---------- Working data
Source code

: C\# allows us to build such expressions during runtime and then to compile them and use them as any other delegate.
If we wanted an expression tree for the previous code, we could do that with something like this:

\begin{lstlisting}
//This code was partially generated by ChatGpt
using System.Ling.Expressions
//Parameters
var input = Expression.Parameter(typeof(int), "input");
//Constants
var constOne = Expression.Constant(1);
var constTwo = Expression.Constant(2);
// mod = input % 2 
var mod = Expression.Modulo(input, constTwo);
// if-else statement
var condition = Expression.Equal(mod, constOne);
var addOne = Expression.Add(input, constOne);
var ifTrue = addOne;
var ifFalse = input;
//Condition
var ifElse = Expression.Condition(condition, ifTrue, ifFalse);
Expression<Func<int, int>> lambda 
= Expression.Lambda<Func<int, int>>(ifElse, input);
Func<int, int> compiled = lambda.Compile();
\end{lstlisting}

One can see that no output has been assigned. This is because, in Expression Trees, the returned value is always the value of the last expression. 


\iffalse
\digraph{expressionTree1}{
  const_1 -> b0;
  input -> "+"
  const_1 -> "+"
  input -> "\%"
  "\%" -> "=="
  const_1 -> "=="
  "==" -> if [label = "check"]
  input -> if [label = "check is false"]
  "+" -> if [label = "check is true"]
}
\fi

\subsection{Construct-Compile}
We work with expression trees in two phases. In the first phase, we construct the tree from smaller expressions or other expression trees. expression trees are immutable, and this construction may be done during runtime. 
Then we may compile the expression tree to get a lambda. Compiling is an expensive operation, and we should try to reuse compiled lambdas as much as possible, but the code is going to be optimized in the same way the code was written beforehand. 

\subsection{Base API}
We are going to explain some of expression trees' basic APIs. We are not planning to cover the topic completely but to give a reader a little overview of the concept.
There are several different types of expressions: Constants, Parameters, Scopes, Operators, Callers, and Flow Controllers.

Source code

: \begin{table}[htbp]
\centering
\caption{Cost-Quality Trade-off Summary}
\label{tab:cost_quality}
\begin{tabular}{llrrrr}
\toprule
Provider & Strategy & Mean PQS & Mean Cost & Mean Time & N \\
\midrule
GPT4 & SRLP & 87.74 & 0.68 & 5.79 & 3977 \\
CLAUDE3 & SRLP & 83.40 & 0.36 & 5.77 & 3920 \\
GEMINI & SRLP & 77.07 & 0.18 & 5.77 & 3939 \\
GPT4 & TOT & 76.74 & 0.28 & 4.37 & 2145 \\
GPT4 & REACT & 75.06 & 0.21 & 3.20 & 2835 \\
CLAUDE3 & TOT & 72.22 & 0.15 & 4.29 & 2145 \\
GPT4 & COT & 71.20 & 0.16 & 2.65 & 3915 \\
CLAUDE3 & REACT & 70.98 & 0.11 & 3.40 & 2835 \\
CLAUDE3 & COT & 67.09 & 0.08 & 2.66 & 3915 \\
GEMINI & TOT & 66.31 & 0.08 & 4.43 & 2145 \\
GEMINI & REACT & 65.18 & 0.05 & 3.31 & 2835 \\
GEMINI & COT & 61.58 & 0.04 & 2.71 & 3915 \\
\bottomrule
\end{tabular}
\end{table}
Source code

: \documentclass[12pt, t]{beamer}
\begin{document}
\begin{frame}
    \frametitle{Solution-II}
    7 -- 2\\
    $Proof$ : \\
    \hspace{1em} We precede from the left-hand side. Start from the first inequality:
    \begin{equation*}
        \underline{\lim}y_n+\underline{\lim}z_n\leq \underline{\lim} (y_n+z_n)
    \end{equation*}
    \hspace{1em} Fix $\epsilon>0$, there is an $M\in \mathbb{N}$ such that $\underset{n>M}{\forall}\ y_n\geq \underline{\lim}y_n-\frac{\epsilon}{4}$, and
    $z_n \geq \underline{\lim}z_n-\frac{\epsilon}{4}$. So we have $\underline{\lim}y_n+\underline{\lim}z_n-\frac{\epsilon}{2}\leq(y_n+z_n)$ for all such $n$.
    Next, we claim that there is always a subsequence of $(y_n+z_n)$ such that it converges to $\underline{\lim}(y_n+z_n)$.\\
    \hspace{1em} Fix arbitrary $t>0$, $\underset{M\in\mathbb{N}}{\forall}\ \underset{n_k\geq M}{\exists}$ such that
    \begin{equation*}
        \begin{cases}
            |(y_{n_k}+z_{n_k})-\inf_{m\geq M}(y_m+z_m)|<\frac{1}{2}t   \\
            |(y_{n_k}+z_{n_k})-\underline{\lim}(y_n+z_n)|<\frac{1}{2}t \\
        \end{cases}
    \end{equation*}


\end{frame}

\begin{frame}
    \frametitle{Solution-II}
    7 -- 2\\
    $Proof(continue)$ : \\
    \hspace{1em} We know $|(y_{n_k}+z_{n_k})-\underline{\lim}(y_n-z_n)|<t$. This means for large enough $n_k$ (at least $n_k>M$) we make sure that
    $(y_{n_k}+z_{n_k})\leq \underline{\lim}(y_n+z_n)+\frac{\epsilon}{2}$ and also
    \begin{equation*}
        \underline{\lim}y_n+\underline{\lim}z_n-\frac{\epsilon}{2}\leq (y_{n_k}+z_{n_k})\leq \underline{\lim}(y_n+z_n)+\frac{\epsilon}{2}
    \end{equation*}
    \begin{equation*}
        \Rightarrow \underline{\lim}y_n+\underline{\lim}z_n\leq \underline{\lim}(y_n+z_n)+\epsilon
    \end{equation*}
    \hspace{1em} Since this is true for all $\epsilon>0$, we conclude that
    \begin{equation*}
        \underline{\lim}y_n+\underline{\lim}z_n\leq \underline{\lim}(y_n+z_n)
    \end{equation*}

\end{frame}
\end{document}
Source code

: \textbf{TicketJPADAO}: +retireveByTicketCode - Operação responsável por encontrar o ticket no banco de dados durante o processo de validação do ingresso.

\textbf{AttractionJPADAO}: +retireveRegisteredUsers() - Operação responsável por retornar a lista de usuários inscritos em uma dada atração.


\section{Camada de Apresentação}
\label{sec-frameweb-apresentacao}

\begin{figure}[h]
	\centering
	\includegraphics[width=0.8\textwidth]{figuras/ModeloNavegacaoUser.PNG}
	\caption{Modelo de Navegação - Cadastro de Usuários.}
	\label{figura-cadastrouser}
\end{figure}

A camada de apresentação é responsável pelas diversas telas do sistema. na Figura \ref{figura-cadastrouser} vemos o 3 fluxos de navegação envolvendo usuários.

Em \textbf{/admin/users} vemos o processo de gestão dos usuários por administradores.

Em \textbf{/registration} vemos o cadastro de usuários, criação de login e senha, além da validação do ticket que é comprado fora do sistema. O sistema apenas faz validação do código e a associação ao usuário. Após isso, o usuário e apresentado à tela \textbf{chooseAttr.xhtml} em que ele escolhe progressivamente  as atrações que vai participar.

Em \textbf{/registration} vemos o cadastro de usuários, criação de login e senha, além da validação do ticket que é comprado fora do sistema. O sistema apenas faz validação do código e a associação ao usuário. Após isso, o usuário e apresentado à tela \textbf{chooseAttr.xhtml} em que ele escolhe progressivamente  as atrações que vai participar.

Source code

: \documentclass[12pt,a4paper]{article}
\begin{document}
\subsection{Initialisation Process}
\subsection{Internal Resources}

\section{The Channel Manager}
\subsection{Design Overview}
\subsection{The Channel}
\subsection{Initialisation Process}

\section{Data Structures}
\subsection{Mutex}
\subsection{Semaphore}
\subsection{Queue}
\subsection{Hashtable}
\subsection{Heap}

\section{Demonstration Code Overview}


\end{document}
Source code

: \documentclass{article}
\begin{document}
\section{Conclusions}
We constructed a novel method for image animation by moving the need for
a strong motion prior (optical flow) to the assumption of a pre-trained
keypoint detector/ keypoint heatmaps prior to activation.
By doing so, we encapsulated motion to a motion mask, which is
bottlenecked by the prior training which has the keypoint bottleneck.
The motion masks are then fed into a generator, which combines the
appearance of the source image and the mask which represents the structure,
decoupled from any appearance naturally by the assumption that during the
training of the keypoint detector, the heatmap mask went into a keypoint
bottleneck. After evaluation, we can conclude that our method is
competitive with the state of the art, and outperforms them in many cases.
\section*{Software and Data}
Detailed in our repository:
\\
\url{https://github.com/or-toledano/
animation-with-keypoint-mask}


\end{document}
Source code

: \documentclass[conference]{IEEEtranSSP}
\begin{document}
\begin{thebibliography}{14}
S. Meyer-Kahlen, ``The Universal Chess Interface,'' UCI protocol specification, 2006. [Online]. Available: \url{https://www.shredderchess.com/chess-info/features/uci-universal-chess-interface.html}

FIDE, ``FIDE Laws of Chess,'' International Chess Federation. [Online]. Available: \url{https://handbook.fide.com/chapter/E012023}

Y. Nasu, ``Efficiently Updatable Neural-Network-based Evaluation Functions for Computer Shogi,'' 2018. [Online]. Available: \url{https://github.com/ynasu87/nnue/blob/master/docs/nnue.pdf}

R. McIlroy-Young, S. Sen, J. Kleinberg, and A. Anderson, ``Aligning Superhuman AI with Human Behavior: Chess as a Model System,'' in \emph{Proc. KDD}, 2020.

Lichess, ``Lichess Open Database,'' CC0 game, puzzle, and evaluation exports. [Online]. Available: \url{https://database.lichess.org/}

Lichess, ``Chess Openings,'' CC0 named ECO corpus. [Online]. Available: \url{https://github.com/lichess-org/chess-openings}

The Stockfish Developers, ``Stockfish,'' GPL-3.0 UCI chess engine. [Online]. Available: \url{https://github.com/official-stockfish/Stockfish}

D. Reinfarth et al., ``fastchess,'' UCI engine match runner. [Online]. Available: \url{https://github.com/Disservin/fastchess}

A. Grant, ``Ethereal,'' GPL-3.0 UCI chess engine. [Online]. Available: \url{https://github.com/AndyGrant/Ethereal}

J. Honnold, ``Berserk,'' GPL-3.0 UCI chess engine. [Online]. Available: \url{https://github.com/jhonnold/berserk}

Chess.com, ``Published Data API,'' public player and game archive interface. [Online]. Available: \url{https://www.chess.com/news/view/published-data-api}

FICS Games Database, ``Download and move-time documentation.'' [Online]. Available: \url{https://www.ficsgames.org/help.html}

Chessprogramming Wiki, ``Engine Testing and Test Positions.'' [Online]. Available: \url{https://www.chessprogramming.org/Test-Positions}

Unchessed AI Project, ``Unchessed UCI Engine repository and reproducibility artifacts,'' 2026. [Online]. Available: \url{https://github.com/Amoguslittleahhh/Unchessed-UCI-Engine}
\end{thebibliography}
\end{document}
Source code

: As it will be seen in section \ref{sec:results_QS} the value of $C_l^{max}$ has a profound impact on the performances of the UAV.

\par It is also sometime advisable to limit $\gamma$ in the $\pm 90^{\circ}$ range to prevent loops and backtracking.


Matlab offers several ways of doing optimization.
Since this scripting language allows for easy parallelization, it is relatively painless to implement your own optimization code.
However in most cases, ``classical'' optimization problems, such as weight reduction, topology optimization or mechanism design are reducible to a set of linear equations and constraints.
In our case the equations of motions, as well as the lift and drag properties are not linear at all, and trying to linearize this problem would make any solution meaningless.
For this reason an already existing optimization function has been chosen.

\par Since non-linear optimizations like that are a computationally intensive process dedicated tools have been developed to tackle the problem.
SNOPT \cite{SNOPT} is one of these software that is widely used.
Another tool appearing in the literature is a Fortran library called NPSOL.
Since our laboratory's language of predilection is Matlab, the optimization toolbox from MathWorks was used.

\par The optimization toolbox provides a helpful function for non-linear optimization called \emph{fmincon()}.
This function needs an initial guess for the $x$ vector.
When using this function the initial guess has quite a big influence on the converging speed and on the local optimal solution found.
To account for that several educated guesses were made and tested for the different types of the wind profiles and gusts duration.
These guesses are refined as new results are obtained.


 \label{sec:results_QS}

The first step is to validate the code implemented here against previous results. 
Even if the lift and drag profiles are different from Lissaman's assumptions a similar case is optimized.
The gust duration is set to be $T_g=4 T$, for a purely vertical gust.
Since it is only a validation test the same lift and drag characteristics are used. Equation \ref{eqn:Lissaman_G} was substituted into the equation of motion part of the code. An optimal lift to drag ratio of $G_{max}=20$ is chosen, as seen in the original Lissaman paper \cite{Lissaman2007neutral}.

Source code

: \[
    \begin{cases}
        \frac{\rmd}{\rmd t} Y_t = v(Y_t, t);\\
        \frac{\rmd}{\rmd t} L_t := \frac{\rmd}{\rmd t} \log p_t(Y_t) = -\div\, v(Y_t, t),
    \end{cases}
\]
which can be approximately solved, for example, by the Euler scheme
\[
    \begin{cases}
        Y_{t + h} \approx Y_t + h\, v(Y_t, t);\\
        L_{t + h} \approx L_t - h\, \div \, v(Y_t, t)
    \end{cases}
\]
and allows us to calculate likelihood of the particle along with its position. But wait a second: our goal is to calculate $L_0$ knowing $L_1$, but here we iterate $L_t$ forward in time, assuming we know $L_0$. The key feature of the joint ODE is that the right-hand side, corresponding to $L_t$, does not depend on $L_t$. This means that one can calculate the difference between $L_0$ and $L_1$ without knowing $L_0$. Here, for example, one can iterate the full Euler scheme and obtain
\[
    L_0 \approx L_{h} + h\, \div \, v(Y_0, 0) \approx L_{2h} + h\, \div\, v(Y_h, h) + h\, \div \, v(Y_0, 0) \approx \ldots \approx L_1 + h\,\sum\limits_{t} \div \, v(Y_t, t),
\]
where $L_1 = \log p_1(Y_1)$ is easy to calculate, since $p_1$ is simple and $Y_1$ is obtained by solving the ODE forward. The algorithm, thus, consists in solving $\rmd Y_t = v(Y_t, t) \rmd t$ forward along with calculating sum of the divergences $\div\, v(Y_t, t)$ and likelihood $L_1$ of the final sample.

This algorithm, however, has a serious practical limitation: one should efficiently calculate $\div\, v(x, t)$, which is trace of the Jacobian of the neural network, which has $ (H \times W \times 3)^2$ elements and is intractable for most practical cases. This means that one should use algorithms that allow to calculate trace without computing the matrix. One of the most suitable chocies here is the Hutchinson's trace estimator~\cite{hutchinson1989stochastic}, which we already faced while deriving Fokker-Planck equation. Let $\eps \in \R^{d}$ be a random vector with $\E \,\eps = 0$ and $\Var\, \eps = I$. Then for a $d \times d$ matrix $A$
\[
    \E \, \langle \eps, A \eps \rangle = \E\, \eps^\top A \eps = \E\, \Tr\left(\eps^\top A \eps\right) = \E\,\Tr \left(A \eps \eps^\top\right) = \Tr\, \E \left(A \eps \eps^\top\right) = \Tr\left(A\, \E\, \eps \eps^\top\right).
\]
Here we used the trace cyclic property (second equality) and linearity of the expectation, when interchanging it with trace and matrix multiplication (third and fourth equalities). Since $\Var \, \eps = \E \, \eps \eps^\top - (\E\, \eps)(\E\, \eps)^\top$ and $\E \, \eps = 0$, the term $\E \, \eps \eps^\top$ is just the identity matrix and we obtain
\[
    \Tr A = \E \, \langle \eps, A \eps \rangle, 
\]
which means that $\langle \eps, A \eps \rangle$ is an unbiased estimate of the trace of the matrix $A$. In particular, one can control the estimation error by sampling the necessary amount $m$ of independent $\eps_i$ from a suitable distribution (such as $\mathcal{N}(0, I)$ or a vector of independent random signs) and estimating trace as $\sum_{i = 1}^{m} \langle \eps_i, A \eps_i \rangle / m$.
--------------------
In the listing above, find the line holding "The motion masks" and the line holding "decoupled from any", then output those two lines and every line between them exactly.

* Output for this task *
The motion masks are then fed into a generator, which combines the
appearance of the source image and the mask which represents the structure,
decoupled from any appearance naturally by the assumption that during the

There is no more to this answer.